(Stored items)
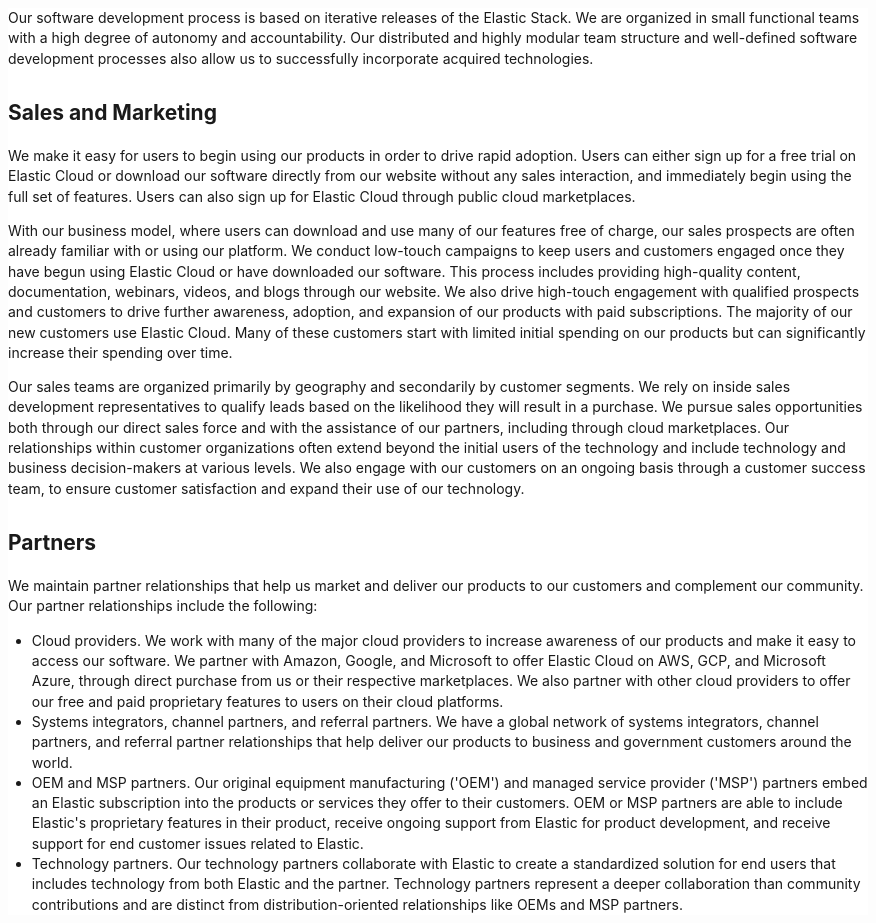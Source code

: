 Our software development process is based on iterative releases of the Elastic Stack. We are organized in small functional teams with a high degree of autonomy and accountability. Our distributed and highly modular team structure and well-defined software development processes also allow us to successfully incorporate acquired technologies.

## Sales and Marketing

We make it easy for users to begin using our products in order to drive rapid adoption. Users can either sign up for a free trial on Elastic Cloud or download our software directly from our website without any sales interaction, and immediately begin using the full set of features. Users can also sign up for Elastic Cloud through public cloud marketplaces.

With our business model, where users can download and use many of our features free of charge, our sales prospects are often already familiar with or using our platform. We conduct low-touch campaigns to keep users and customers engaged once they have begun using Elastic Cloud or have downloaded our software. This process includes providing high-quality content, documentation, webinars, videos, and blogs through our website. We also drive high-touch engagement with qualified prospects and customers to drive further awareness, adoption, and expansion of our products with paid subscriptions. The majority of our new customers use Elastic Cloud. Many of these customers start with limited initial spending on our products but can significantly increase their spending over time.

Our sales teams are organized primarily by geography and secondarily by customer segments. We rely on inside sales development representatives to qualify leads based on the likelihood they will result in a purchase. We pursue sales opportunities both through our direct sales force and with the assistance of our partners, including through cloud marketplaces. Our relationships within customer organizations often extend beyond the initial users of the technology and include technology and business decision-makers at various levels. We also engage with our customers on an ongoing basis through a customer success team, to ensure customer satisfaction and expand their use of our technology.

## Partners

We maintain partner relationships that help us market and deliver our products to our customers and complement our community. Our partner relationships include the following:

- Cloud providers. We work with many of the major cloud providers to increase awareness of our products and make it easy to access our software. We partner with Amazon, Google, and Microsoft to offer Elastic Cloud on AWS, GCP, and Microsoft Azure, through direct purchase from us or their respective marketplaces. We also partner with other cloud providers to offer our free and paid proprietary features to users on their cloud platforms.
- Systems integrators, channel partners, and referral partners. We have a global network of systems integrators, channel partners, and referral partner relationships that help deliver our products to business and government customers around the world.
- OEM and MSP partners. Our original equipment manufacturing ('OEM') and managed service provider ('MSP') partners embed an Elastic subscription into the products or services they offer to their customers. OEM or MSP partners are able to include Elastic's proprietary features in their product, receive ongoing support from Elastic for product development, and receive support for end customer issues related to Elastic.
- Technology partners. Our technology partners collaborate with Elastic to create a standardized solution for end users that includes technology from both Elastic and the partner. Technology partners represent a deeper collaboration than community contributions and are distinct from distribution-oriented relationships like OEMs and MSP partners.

---

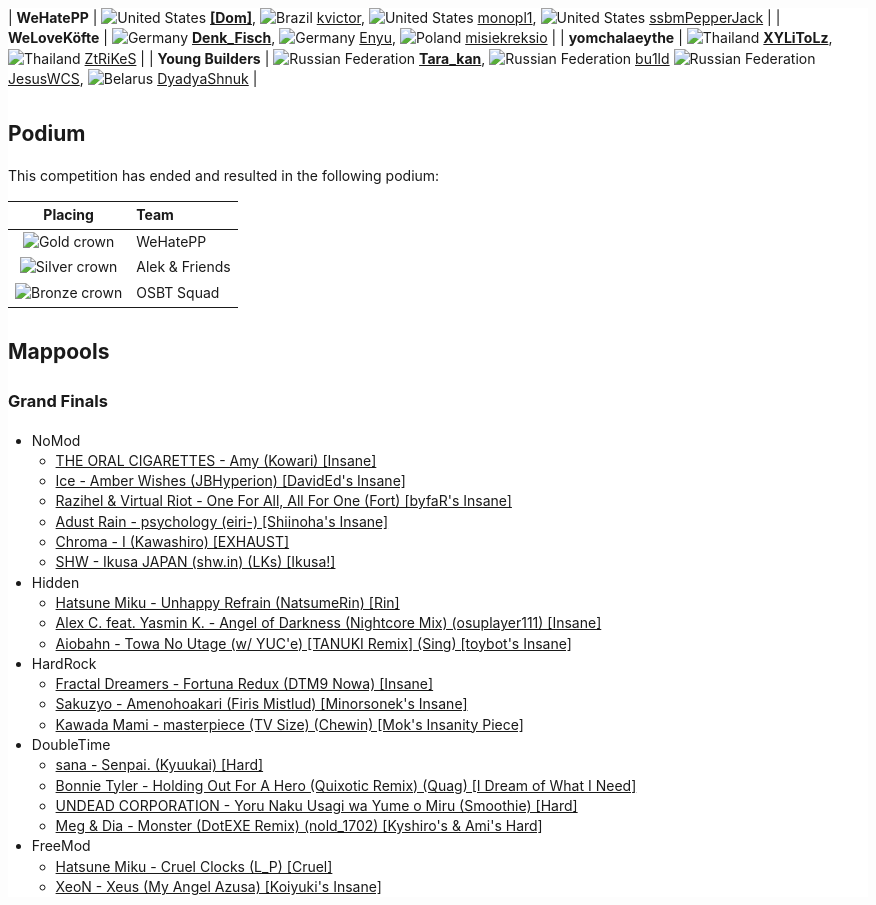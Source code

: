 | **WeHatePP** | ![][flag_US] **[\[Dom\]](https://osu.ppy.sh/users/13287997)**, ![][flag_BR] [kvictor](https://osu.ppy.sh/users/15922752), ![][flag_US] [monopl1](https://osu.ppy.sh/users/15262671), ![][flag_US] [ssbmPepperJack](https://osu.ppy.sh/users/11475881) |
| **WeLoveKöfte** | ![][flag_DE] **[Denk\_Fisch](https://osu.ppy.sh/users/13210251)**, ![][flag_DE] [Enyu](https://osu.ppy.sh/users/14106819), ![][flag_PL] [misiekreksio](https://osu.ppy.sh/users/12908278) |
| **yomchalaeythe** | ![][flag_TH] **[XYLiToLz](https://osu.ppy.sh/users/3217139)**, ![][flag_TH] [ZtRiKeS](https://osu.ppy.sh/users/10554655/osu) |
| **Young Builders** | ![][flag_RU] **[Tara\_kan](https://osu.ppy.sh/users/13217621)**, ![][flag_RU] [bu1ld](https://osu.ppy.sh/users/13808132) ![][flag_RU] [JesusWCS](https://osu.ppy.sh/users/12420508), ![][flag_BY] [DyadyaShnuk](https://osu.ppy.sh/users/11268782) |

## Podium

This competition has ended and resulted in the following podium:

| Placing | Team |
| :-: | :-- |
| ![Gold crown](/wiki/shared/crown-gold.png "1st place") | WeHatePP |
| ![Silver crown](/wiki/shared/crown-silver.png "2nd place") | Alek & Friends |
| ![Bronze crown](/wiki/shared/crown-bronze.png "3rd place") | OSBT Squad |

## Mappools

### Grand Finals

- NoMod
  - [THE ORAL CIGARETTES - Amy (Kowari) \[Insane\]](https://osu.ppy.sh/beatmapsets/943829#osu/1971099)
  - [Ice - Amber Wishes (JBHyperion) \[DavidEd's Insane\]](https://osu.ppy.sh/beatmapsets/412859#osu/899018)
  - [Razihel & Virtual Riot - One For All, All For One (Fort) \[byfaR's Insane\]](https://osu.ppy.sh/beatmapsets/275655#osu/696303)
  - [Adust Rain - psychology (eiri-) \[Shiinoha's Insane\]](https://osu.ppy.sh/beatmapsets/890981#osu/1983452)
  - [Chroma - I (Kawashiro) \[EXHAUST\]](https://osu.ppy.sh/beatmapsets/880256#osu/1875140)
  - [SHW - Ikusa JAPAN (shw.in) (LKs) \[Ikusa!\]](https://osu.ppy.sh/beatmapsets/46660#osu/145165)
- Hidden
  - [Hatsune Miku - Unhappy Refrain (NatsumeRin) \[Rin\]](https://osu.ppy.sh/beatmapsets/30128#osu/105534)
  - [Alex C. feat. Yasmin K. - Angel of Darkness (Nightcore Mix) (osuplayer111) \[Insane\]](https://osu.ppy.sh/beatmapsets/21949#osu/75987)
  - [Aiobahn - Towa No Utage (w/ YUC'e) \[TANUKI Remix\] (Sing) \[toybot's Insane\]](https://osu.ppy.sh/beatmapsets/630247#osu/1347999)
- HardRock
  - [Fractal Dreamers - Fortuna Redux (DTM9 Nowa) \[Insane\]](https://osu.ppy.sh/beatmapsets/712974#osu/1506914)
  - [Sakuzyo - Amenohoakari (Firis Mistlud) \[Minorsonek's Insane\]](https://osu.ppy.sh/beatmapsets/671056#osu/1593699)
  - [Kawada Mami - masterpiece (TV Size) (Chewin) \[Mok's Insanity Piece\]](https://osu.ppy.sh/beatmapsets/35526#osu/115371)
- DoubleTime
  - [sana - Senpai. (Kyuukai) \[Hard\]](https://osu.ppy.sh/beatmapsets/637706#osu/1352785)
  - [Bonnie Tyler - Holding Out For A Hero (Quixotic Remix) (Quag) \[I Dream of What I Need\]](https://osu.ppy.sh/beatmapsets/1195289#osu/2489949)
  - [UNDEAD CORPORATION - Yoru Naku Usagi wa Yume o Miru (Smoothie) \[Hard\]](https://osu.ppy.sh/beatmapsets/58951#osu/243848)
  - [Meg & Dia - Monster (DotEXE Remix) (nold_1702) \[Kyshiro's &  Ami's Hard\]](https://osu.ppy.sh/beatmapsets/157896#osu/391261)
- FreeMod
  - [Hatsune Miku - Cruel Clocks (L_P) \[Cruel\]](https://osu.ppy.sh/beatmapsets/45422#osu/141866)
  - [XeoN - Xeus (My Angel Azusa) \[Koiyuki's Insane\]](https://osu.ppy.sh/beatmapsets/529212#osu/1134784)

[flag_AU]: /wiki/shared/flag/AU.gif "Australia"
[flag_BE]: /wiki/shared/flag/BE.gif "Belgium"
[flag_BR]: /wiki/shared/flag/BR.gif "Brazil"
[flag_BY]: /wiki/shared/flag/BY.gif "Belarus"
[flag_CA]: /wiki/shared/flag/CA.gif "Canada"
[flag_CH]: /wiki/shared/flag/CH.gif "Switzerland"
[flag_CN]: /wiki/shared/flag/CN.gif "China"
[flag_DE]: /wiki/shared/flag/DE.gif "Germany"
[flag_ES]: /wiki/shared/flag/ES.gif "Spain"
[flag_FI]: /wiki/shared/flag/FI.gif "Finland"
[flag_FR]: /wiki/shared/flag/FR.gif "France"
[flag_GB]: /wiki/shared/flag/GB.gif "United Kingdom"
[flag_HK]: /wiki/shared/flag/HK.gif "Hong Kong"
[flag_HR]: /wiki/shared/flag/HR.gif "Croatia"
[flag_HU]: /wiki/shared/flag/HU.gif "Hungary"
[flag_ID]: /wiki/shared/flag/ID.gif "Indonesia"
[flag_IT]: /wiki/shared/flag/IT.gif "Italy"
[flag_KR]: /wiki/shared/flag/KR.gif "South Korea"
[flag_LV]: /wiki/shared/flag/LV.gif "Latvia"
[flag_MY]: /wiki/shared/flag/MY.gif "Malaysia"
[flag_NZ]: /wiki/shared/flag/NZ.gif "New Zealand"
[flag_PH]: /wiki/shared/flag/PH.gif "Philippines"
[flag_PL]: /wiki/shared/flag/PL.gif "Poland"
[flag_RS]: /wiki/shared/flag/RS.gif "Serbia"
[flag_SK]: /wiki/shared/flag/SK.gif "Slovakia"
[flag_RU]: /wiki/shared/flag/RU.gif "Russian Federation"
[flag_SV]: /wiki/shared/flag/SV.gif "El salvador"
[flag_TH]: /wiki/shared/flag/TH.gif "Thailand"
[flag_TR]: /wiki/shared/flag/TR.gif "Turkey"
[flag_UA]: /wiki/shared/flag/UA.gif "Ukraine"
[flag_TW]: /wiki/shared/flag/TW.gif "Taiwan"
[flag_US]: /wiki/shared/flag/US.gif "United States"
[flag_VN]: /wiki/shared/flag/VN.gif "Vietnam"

Work item: Give back, word for word, only the lines above from the line holding "- [Fractal Dreamers" to the line holding "- [Sakuzyo - Amenohoakari", both included.

Answer space:
  - [Fractal Dreamers - Fortuna Redux (DTM9 Nowa) \[Insane\]](https://osu.ppy.sh/beatmapsets/712974#osu/1506914)
  - [Sakuzyo - Amenohoakari (Firis Mistlud) \[Minorsonek's Insane\]](https://osu.ppy.sh/beatmapsets/671056#osu/1593699)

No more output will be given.